### EXERCISE BRIEF
Which of the lines below include "available"? Each one should be copied out.

(DATA FOR REVIEW Opens)

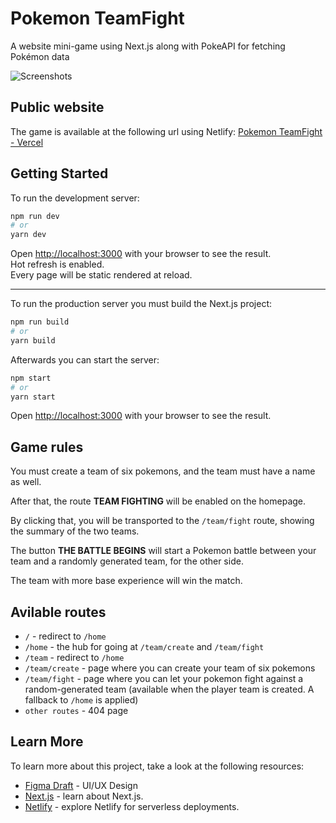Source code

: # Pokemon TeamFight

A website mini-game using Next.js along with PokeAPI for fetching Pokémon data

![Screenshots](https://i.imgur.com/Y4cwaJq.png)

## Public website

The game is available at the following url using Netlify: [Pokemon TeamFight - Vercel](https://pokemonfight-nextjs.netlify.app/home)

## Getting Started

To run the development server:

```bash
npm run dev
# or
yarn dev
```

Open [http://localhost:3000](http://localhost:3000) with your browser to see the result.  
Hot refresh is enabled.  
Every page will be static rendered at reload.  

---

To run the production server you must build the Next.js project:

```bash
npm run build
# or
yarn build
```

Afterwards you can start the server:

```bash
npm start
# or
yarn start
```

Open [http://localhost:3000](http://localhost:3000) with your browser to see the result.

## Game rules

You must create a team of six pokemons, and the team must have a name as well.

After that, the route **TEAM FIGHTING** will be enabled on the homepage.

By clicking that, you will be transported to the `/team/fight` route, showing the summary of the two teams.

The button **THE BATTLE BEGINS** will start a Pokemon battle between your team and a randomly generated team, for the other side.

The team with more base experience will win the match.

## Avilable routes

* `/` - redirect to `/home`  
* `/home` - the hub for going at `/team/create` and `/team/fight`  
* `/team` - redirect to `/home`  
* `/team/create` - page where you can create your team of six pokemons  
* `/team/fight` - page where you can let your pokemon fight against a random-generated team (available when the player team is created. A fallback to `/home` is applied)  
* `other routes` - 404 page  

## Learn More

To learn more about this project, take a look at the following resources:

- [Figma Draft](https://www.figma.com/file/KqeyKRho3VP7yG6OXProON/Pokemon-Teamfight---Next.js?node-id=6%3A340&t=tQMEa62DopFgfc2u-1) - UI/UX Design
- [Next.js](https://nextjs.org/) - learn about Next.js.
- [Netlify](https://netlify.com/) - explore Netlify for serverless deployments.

(DATA FOR REVIEW Closes)

### TASK RESULT
The game is available at the following url using Netlify: [Pokemon TeamFight - Vercel](https://pokemonfight-nextjs.netlify.app/home)
* `/team/fight` - page where you can let your pokemon fight against a random-generated team (available when the player team is created. A fallback to `/home` is applied)  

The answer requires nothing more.